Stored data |

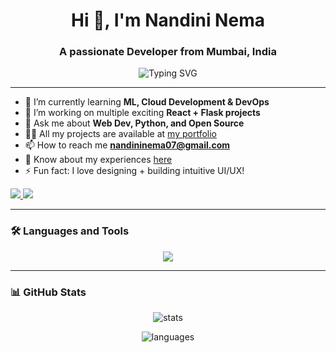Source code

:<h1 align="center">Hi 👋, I'm Nandini Nema</h1>
<h3 align="center">A passionate Developer from Mumbai, India</h3>

<p align="center">
  <img src="https://readme-typing-svg.herokuapp.com?font=Fira+Code&duration=3000&pause=1000&center=true&width=435&lines=Tech+Enthusiast;2nd+year+IT+Student;Always+learning+something+new!" alt="Typing SVG" />
</p>

---

- 🌱 I’m currently learning **ML, Cloud Development & DevOps**
- 🔭 I’m working on multiple exciting **React + Flask projects**
- 💬 Ask me about **Web Dev, Python, and Open Source**
- 👨‍💻 All my projects are available at [my portfolio](#) <!-- Add your portfolio link if you have one -->
- 📫 How to reach me **nandininema07@gmail.com**
- 📄 Know about my experiences [here](#) <!-- Add resume link if you want -->
- ⚡ Fun fact: I love designing + building intuitive UI/UX!

<p align="left">
  <a href="https://www.linkedin.com/in/nandini-nema-a6914528b/" target="_blank">
    <img src="https://img.shields.io/badge/LinkedIn-blue?style=for-the-badge&logo=linkedin" />
  </a>
  <a href="mailto:nandininema07@gmail.com">
    <img src="https://img.shields.io/badge/Gmail-red?style=for-the-badge&logo=gmail" />
  </a>
</p>

---

### 🛠️ Languages and Tools

<p align="center">
  <img src="https://skillicons.dev/icons?i=cpp,java,python,js,html,css,react,nodejs,express,tailwind,bootstrap,flask,mongodb,firebase,docker,aws,figma,git,github,vscode,jupyter" />
</p>

---

### 📊 GitHub Stats

<p align="center">
  <img src="https://github-readme-stats.vercel.app/api?username=nandininema07&show_icons=true&theme=tokyonight" alt="stats" />
</p>

<p align="center">
  <img src="https://github-readme-stats.vercel.app/api/top-langs/?username=nandininema07&layout=compact&theme=tokyonight" alt="languages" />
</p>


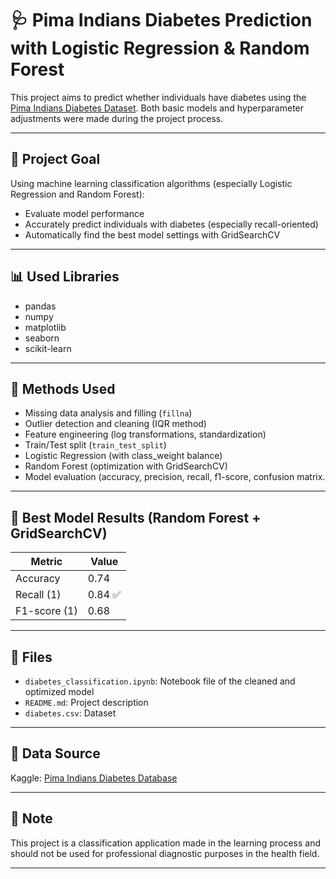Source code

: # 🩺 Pima Indians Diabetes Prediction with Logistic Regression & Random Forest

This project aims to predict whether individuals have diabetes using the [Pima Indians Diabetes Dataset](https://www.kaggle.com/datasets/uciml/pima-indians-diabetes-database). Both basic models and hyperparameter adjustments were made during the project process.

---

## 📌 Project Goal

Using machine learning classification algorithms (especially Logistic Regression and Random Forest):
- Evaluate model performance
- Accurately predict individuals with diabetes (especially recall-oriented)
- Automatically find the best model settings with GridSearchCV

---
## 📊 Used Libraries

- pandas
- numpy
- matplotlib
- seaborn
- scikit-learn

---
## 🧠 Methods Used

- Missing data analysis and filling (`fillna`)
- Outlier detection and cleaning (IQR method)
- Feature engineering (log transformations, standardization)
- Train/Test split (`train_test_split`)
- Logistic Regression (with class_weight balance)
- Random Forest (optimization with GridSearchCV)
- Model evaluation (accuracy, precision, recall, f1-score, confusion matrix.

---

## 🌲 Best Model Results (Random Forest + GridSearchCV)

| Metric | Value |
|--|-------|
| Accuracy | 0.74 |
| Recall (1) | 0.84 ✅ |
| F1-score (1) | 0.68 |

---

## 📁 Files

- `diabetes_classification.ipynb`: Notebook file of the cleaned and optimized model
- `README.md`: Project description
- `diabetes.csv`: Dataset

---

## 📌 Data Source

Kaggle: [Pima Indians Diabetes Database](https://www.kaggle.com/datasets/uciml/pima-indians-diabetes-database)

---

## 📣 Note

This project is a classification application made in the learning process and should not be used for professional diagnostic purposes in the health field.

---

PROBLEM REQUIREMENTS | Give the count of lines in the entries above that hold the word "shields", with no other words.

WORKED SOLUTION | 2